Use queue table to manage asynchronous process

General
N/A

Use queue table to manage asynchronous process

Earlier last year, there was a post on this forum asking loop function in BTEQ, this post will also show a trick how to "mimic" a loop using BTEQ.

Recently, I encountered a particular issue in our environment. A process using parallel BTEQ scripts to process data and target to the same destination. Generally, there will be multiple insert/update/delete in each script targeting at one main target table. At first glance, there should be no issue, since RDBMS manage locks and will leave the session in "blocked" state and serve the request FIFO.

However, it will bring challenge for Workload management. This particular job falls into the main batch load work group, which has a SQL limit 14 during the batch window. If this application want to run 6 parallel bteqs, then at certain point, there could be 5 sessions in block state, while 1 is in active. For TDWM, block is equal to active, then it will leave 8 slots open for all other batch processes. From throughput perspective, this is a waste. Moreover, the target table is the largest table on the system (that's why use multiple bteq to process data to increase throughput), the insert/update/delete steps are usually 10-20 minutes each. Leaving the TDWM slots occupied by blocked session is NOT fair to other processes. One might say: allocate this job into its own workload. Well, it can quickly leads to too many WD to manage.

Therefore, a better solution is needed to give developer to control the process at a better granularity.

To design this process, I am trying to keep things simple and reusable. (dealing with existing production job, you do not want to make dramatic changes).

Idea is simple: whenever the job needs to do insert/update/delete, insert a row into a work queue table first, then check whether the top row is the one that inserted by the session. If not, then wait for a while and check agian, otherwise remove the row and move on to the next step.

Teradata offers queue table naturally fit this requirement. However, BTEQ only allows GOTO a label by moving forward in the script. This present some challenge which requires some trick in the coding. It should be fairly easy using perl/java/c#, but I am trying to deal with existing batch job, cannot introduce dramatic changes or complex new components. Here is the solution.

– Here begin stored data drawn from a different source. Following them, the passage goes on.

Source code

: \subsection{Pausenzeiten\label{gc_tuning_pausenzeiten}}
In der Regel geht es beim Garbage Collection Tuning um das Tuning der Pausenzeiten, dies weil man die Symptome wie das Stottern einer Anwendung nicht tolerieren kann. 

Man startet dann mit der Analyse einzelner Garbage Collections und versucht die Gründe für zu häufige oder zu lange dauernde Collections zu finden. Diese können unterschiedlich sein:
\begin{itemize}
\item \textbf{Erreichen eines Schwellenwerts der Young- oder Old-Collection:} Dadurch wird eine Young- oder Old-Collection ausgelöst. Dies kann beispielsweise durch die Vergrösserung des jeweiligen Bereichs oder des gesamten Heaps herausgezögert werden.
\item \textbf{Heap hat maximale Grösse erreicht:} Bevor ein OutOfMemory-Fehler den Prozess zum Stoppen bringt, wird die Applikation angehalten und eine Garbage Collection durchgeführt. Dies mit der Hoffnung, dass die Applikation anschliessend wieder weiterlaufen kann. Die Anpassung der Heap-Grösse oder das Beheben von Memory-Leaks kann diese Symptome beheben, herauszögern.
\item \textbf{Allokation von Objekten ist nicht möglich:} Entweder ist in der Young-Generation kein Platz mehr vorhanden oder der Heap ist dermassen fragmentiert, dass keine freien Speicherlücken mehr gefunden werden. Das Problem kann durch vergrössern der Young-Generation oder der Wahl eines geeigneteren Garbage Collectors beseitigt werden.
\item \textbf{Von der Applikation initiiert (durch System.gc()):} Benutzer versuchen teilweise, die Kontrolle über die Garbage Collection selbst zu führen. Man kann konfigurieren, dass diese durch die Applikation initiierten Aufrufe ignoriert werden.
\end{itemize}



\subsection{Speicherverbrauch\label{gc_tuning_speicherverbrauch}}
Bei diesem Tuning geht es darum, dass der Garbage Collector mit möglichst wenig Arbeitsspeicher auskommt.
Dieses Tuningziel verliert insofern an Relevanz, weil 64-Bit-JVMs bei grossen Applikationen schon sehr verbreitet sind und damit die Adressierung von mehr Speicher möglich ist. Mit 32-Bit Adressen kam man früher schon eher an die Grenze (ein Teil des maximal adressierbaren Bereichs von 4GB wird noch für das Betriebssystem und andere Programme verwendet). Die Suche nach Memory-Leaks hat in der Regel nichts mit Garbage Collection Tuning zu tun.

1. Create a queue table as following:

CREATE TABLE WORKQUEUE1, QUEUE (
QITS TIMESTAMP(6) DEFAULT CURRENT_TIMESTAMP(6) NOT NULL,
SESSID INTEGER,
COMMENT VARCHAR(30),
CHECK_COUNTER SMALLINT DEFAULT 0
) PRIMARY INDEX (SSID);

2. Main logic. File name wait.bteq
.REMARK "Sanity check.. does my session exist in the queue?"
SELECT * FROM WORKQUEUE1 WHERE SESSID = SESSION;
.IF ACTIVITYCOUNT = 0 THEN .GOTO NOSESSIONERROR

.REMARK "Sanity check is done. move to check top row"
LOCK WORKQUEUE1 FOR READ
SELECT SESSID
FROM ( SELECT TOP 1 * FROM WORKQUEUE1 ORDER BY QITS ASC)
WHERE SESSID = SESSION;
--- Please make sure you have ORDER BY QITS ASC , otherwise, the top 1 * return is not deterministic
--- I know it sounds like a bug, I just discovered that too. Will need to confirm with teradata
-- if you do not want to use top 1, you can do SELECT * FROM WORKQUEUE1 WHERE QITS = (SELECT MIN(QITS) FROM WORKQUEUE1)
--- I tested both, and both works stable
.IF ACTIVITYCOUNT = 0 THEN .GOTO WAITAGAIN

.REMARK "Looks like top row is me. Branch to done step"
.GOTO IAMDONE

.LABEL WAITAGAIN

-- Update the check counter ++, this feature prevent infinite loop
UPDATE WORKQUEUE1
SET CHECK_COUNTER = CHECK_COUNTER + 1
WHERE SESSID = SESSION;

SELECT SESSID FROM WORKQUEUE1 WHERE SESSID=SESSION AND CHECK-COUNTER > 5 ; --- I am only try to wait 5 cycles
.IF ACTIVITYCOUNT > 0 THEN .GOTO MAXTRYERROR

.REMARK "Enter wait stage 120 seconds"
.HANG 120
.RUN wait.bteq

.LABEL NOSESSIONERROR
.REMARK "i did not find my session in queue!! Error!"
.QUIT 15

.LABEL MAXTRYERROR
.REMARK "MAX TRY REACHED! ERROR! "

DELETE FROM WORKQUEUE WHERE SESSID = SESSION;

..QUIT 15

.LABEL IAMDONE
.REMARK "Select and consume the row"

.LABEL ENDSCRIPT
.REMARK "Wait ended, return to main caller"

3. Test sample : this will mimic a scenario that separated session block the other
3.1 open sql assistant or bteq
INSRET INTO WORKQUEUE1 (SESSID,COMMENT) VALUES (SESSION, 'ACTIVE SESSION');
3.2 Test bteq script
.RUN FILE mylogon

.set echoreq off

SELECT SESSION;
.REMARK "PREPARING ENTERING THE BLOCK OF INSERT/UPDATE/DELETE TARGET TABLE"
INSERT INTO WORKQUEUE1(SESSID, COMMENT) VALUES (SESSION,'BLOCKED SESSION');
.RUN FILE wait.bteq
.REMARK 'Now I am at the top of the queue, do the real job"
SELECT * FROM DBC.DBCINFO;
.REMARK "NOW THE REAL JOB IS DONE, CONSUME THE TOP ROW!"
SELECT AND CONSUME TOP 1 * FROM WORKQUEUE1;
.quit
1 REPLY
N/A

Re: Use queue table to manage asynchronous process

correction.. in the wait.bteq
.LABEL iamdone
.REMARK "SELECT AND CONSUME THE ROW AFTER PROCESS COMPLETE"
-- dong nothing here, just a place holder
.LABEL ENDSCRIPT
This endscript label exists if you choose to not to error out in the max try. You can jump here. Also, notice that if you do not want to error out on max try, your mainscript need some change, you cannot use select and consume top 1 * there, more likely, you want to use delete from where sessid = session; that might defeat the purpose of using queue table anyway. Regular table should work, queue table present some benefits since the records are "cached" in PE .
All operations are based on sessid which is the primary index of the table. therefore, if your TDWM is setup like what was suggested in best practice, these sqls are going to the workload single amp group.